Neatness of Code:
Code should be neat. Simple. No, it doesn't have to conform to W3C standards (Google doesn't even conform and it is estimated that only 3% of all sites actually do - side note that half the sites that do claim to conform don't either). With so few sites conforming to these standards how can Google (or any other engine for that matter) offer decent results if they negate 97% of the internet? Keeping code clean includes keeping all generic information such as style sheets and scripts in separate files.
Robot Tags and Text File:
Often you may not wish for the search engine bots to index certain pages. You can easily add the NoIndex attribute to this page. For whole directories you can simply add them into your robots.txt file located in the root of your website (http://www.website.com/robots.txt). Why is this important for design?

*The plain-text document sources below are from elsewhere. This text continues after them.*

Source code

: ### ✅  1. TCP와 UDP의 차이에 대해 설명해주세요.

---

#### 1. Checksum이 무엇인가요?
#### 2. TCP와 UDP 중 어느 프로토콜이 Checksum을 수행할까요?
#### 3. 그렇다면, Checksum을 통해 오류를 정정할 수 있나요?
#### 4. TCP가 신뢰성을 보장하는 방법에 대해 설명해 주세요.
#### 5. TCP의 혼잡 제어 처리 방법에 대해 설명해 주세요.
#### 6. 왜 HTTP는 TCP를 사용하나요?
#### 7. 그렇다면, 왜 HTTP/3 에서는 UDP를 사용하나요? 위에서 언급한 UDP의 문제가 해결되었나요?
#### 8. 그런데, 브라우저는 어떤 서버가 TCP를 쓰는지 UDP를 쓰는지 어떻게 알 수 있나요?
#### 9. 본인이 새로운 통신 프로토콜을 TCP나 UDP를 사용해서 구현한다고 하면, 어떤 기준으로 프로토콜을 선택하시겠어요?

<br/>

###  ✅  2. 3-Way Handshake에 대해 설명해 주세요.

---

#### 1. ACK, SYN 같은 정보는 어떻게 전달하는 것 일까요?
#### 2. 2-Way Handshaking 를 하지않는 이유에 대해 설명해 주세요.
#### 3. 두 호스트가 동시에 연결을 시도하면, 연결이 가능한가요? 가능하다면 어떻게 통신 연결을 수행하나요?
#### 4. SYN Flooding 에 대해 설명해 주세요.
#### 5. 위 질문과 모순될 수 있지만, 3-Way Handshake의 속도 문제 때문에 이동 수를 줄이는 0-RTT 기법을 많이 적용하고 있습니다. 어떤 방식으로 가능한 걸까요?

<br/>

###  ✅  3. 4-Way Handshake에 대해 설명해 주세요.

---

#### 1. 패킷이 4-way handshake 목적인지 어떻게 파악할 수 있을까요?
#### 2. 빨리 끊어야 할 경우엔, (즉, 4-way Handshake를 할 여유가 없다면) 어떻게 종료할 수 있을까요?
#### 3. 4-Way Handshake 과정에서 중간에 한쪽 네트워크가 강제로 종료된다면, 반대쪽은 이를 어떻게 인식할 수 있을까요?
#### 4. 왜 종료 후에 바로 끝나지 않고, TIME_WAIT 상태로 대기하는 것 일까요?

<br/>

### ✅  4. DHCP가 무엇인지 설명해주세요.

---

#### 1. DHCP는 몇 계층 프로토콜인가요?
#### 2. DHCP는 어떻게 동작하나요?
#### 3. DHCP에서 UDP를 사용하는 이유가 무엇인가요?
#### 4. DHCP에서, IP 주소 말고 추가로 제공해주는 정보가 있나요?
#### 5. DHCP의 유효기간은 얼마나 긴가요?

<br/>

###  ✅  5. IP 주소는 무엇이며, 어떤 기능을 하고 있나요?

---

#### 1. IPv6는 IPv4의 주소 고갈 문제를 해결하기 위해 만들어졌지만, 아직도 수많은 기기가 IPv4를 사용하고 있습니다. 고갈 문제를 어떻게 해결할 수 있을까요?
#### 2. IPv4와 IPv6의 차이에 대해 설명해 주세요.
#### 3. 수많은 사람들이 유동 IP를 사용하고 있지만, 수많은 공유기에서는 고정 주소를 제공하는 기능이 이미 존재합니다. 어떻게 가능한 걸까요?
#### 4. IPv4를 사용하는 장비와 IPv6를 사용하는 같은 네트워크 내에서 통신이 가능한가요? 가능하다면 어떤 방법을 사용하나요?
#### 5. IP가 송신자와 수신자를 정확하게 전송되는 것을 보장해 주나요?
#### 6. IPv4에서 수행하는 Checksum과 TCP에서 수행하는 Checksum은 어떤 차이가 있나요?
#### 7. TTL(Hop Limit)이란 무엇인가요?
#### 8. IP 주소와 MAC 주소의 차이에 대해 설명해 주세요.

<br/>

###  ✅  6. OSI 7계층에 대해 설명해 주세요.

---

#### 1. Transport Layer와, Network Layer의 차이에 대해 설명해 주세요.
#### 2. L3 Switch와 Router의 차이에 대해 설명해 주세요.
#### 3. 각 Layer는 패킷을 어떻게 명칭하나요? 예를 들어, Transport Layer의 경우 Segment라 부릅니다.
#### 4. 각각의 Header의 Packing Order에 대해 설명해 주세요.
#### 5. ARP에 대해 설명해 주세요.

Well the crawl rate and indexing is a concern for all departments. Remember I mentioned that all generic information should be kept separate? Well this way you can simply block those directories with the robots.txt file. This way the search engines will be forced to index your actual content pages before attempting to read your styling code.
Do not replicate content on multiple pages, it's a waste of time, effort and dilutes keyword value. While the duplicate “penalty” is a myth it does confuse the search engine as to which page is more important or even which page was first. Imagine someone giving you the key to a Ferrari and then telling you it was the key to the red Ferrari parked outside? Now imagine there are 10 red Ferrari’s parked outside! Which one does the key fit? If there is only one Ferrari the choice is easy. Usually the page which is indexed first is the one that is credited with being unique. The other pages are simply diluting their keywords and purpose. Personally I've always tried to aim one keyword per page this does lend itself to long tail combinations working on a single page as well.
While it is commonly accepted that the major search engines ignore boilerplate content (such as standard navigation, headers and footers), it has since been suggested that you can point out which sections Google should ignore. This doesn't seem to be in mainstream use just yet and I am sure that this won't make much of a difference as it remains open to abuse - as with so many other on-page factors.
URL’s, or URI’s, can make a difference when it comes to ranking. As mentioned before people may link to the page (home or internal) with the actual URL. As mentioned before anchor text is vital for ranking a page so it makes sense then to include keywords in your URL. Long gone are the days when URL’s were dynamic and half the URL’s had strange characters and session ID’s (a massive source of duplicated pages).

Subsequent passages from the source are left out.